During his conversations with Hillary, said Styron, she raised the subject of either Bill getting counseling for his sexual compulsions or the two of them having some kind of outside family counseling. “They were struggling with the idea of seeking some kind of help, I mean who wouldn't?” But the problem was the obvious one: “Presidents in trouble go to see Billy Graham or some such. In America you have to seek counsel from a preacher if you are a president. If it's not Billy Graham, it's Jesse [Jackson]. But plainly Clinton was far too intelligent not to know he needed to go beyond presidential preachers…. Given my limited knowledge, they must have struggled so horribly with the sense they needed some kind of outside help from nonreligious sources.”

Both Hillary and Bill, during the Vineyard visit, talked to Styron about the unrelenting campaign against them by Republicans and the right wing—notably Starr and the network of “that Pittsburgh nut,” a reference to Richard Mellon Scaife, that the Clintons believed was feeding Starr. They were certain that, from the start, Starr's investigation and the unrelenting efforts of their other enemies were intended to drive them both from the White House.

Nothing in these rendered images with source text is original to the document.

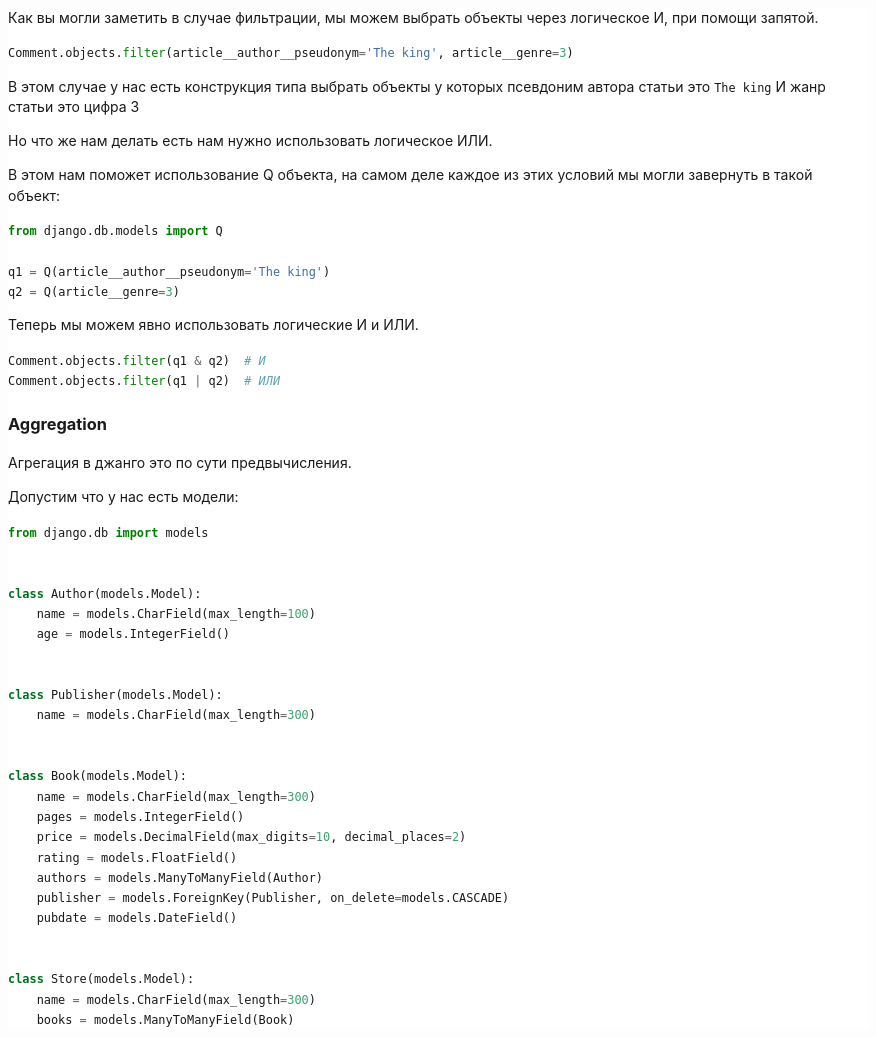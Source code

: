 Как вы могли заметить в случае фильтрации, мы можем выбрать объекты через логическое И, при помощи запятой.

```python
Comment.objects.filter(article__author__pseudonym='The king', article__genre=3)
```

В этом случае у нас есть конструкция типа выбрать объекты у которых псевдоним автора статьи это `The king` И жанр статьи
это цифра 3

Но что же нам делать есть нам нужно использовать логическое ИЛИ.

В этом нам поможет использование Q объекта, на самом деле каждое из этих условий мы могли завернуть в такой объект:

```python
from django.db.models import Q

q1 = Q(article__author__pseudonym='The king')
q2 = Q(article__genre=3)
``` 

Теперь мы можем явно использовать логические И и ИЛИ.

```python
Comment.objects.filter(q1 & q2)  # И
Comment.objects.filter(q1 | q2)  # ИЛИ
```

### Aggregation

Агрегация в джанго это по сути предвычисления.

Допустим что у нас есть модели:

```python
from django.db import models


class Author(models.Model):
    name = models.CharField(max_length=100)
    age = models.IntegerField()


class Publisher(models.Model):
    name = models.CharField(max_length=300)


class Book(models.Model):
    name = models.CharField(max_length=300)
    pages = models.IntegerField()
    price = models.DecimalField(max_digits=10, decimal_places=2)
    rating = models.FloatField()
    authors = models.ManyToManyField(Author)
    publisher = models.ForeignKey(Publisher, on_delete=models.CASCADE)
    pubdate = models.DateField()


class Store(models.Model):
    name = models.CharField(max_length=300)
    books = models.ManyToManyField(Book)
```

Hillary's bearing and character, especially during this stay on the Vineyard, had made a deep impression on Styron. “She's plainly a woman of great sensibility and intelligence,” he believed. But it was the whole person of Hillary that so impressed Styron, including her perseverance and her resilience.

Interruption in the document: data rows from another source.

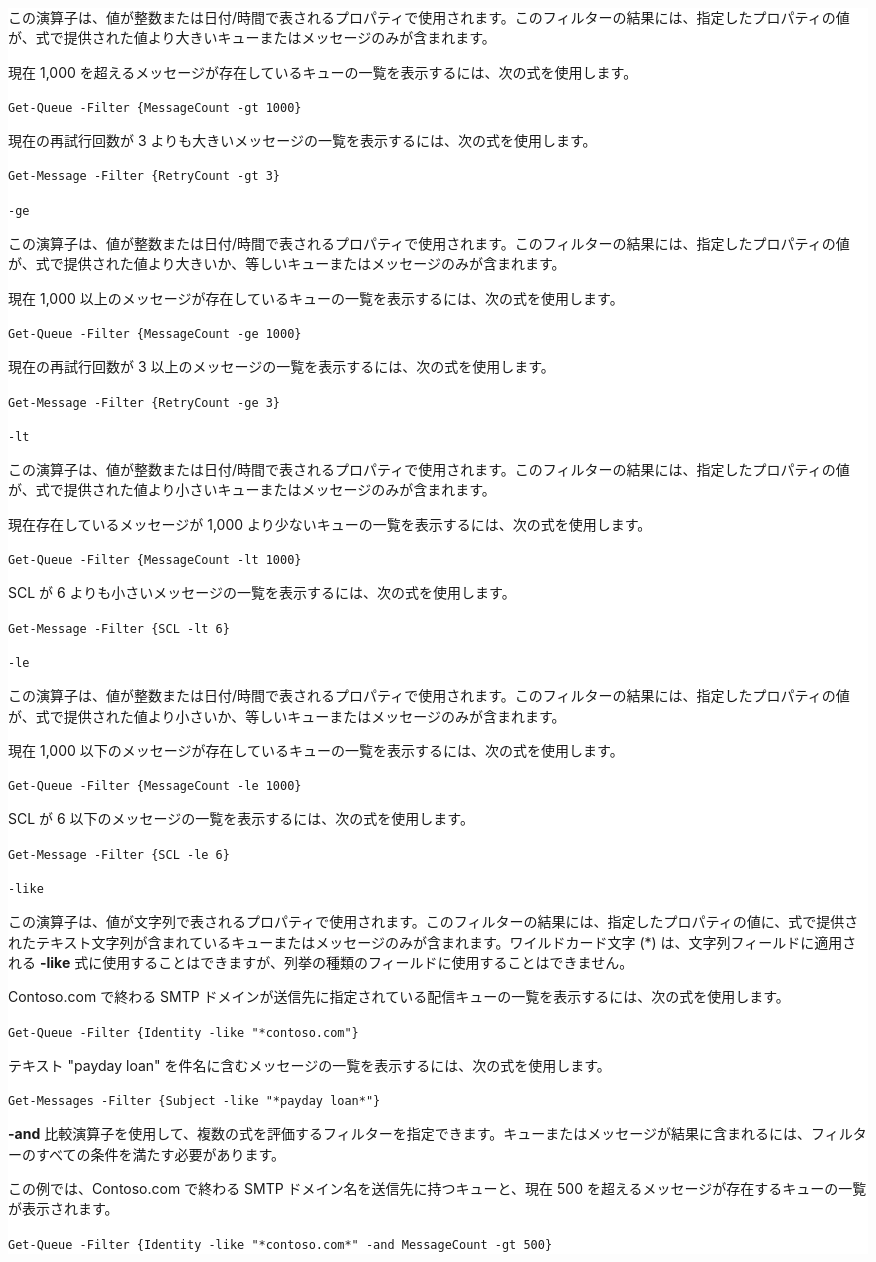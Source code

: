 <td><p>この演算子は、値が整数または日付/時間で表されるプロパティで使用されます。このフィルターの結果には、指定したプロパティの値が、式で提供された値より大きいキューまたはメッセージのみが含まれます。</p></td>
<td><p>現在 1,000 を超えるメッセージが存在しているキューの一覧を表示するには、次の式を使用します。</p>
<p><code>Get-Queue -Filter {MessageCount -gt 1000}</code></p>
<p>現在の再試行回数が 3 よりも大きいメッセージの一覧を表示するには、次の式を使用します。</p>
<p><code>Get-Message -Filter {RetryCount -gt 3}</code></p></td>
</tr>
<tr class="even">
<td><p><code>-ge</code></p></td>
<td><p>この演算子は、値が整数または日付/時間で表されるプロパティで使用されます。このフィルターの結果には、指定したプロパティの値が、式で提供された値より大きいか、等しいキューまたはメッセージのみが含まれます。</p></td>
<td><p>現在 1,000 以上のメッセージが存在しているキューの一覧を表示するには、次の式を使用します。</p>
<p><code>Get-Queue -Filter {MessageCount -ge 1000}</code></p>
<p>現在の再試行回数が 3 以上のメッセージの一覧を表示するには、次の式を使用します。</p>
<p><code>Get-Message -Filter {RetryCount -ge 3}</code></p></td>
</tr>
<tr class="odd">
<td><p><code>-lt</code></p></td>
<td><p>この演算子は、値が整数または日付/時間で表されるプロパティで使用されます。このフィルターの結果には、指定したプロパティの値が、式で提供された値より小さいキューまたはメッセージのみが含まれます。</p></td>
<td><p>現在存在しているメッセージが 1,000 より少ないキューの一覧を表示するには、次の式を使用します。</p>
<p><code>Get-Queue -Filter {MessageCount -lt 1000}</code></p>
<p>SCL が 6 よりも小さいメッセージの一覧を表示するには、次の式を使用します。</p>
<p><code>Get-Message -Filter {SCL -lt 6}</code></p></td>
</tr>
<tr class="even">
<td><p><code>-le</code></p></td>
<td><p>この演算子は、値が整数または日付/時間で表されるプロパティで使用されます。このフィルターの結果には、指定したプロパティの値が、式で提供された値より小さいか、等しいキューまたはメッセージのみが含まれます。</p></td>
<td><p>現在 1,000 以下のメッセージが存在しているキューの一覧を表示するには、次の式を使用します。</p>
<p><code>Get-Queue -Filter {MessageCount -le 1000}</code></p>
<p>SCL が 6 以下のメッセージの一覧を表示するには、次の式を使用します。</p>
<p><code>Get-Message -Filter {SCL -le 6}</code></p></td>
</tr>
<tr class="odd">
<td><p><code>-like</code></p></td>
<td><p>この演算子は、値が文字列で表されるプロパティで使用されます。このフィルターの結果には、指定したプロパティの値に、式で提供されたテキスト文字列が含まれているキューまたはメッセージのみが含まれます。ワイルドカード文字 (*) は、文字列フィールドに適用される <strong>-like</strong> 式に使用することはできますが、列挙の種類のフィールドに使用することはできません。</p></td>
<td><p>Contoso.com で終わる SMTP ドメインが送信先に指定されている配信キューの一覧を表示するには、次の式を使用します。</p>
<p><code>Get-Queue -Filter {Identity -like &quot;*contoso.com&quot;}</code></p>
<p>テキスト &quot;payday loan&quot; を件名に含むメッセージの一覧を表示するには、次の式を使用します。</p>
<p><code>Get-Messages -Filter {Subject -like &quot;*payday loan*&quot;}</code></p></td>
</tr>
</tbody>
</table>


**-and** 比較演算子を使用して、複数の式を評価するフィルターを指定できます。キューまたはメッセージが結果に含まれるには、フィルターのすべての条件を満たす必要があります。

この例では、Contoso.com で終わる SMTP ドメイン名を送信先に持つキューと、現在 500 を超えるメッセージが存在するキューの一覧が表示されます。

    Get-Queue -Filter {Identity -like "*contoso.com*" -and MessageCount -gt 500}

“She is a woman who has seen the depths of human experience. I mean good God, the crisis she went through must have been just stupefying…. It's just amazing she's weathered all these incredible storms and survived so well—and maintained this staunch relationship between the two of them, what I assume is this staunch relationship, even today.”
*37

In Washington the calls for the president's impeachment or resignation had gathered strength and neared crescendo. The fact that the president hadn't been “contrite enough” in his four-minute address to the nation was chipping away his potential Democratic support. Word was leaking from Starr's office that the independent counsel was completing his report to Congress and would be sending it soon. Dick Gephardt, the Democratic leader of the House, described impeachment as a real possibility. One Democrat after another took to the microphones to condemn the president's lying and irresponsibility, and his seeming inability to look at his own actions rather than Starr's at the crucial moment. The Republicans now seemed dead-set on the impeachment path—if he couldn't be forced to resign first. Bill's political aides were trying to put out the fire, calling around town and promising that the president would show more contrition when he returned, that he understood he hadn't said enough about his own conduct. But they were also looking at, and citing, the polls: the president's approval rating was holding steady at 62 percent, almost the highest of his presidency.

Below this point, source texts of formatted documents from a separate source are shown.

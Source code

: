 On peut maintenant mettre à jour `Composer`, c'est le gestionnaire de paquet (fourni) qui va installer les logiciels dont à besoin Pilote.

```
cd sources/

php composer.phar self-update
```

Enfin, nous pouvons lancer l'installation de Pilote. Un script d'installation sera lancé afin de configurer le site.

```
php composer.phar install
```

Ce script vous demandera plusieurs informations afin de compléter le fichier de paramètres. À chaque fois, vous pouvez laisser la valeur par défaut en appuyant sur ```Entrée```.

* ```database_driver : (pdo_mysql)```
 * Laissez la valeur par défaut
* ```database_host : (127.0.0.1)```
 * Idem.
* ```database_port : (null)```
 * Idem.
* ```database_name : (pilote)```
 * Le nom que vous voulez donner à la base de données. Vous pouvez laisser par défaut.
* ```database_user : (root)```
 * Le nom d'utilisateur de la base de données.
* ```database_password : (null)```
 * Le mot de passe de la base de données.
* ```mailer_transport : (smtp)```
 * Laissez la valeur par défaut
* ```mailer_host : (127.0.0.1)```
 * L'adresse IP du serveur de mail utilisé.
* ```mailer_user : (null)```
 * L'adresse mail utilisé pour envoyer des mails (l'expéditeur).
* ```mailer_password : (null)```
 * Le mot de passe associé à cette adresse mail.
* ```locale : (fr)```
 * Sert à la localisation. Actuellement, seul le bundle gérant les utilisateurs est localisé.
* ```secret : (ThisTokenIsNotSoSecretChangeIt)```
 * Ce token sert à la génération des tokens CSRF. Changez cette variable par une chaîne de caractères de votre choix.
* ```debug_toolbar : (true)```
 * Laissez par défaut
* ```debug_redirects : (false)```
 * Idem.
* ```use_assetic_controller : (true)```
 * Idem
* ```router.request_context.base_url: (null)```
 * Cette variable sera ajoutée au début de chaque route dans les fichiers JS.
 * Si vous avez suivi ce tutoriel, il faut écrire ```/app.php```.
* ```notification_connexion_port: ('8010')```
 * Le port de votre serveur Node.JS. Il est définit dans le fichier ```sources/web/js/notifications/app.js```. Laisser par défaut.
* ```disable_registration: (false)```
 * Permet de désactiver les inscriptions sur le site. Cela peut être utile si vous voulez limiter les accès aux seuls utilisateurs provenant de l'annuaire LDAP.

By the end of their stay on the Vineyard, said Hillary, they had made some slight progress in their relationship. As hurt as she was, she said later, the hours spent alone over the past ten days had reaffirmed that she loved him. They were returning to “a new phase in a never-ending political war.” She hadn't yet decided whether she would “fight for my husband and my marriage, but I was resolved to fight for my president.”

 

L
ATE IN THE AFTERNOON
of September 9, 1998, the Office of the Independent Counsel formally conveyed its report and a referral on impeachment to the House Judiciary Committee. The TV networks were alerted by Starr's new deputy for public relations. The official report—445 pages containing 110,000 words, and thirty-six boxes of supporting materials—would be delivered in two vans to the sergeant-at-arms of the House, who would be waiting by the Capitol steps at 3:45
P.M.
to receive it. The progress of the vans was followed on live TV, from the air and the ground, with solemn commentary by the network anchors.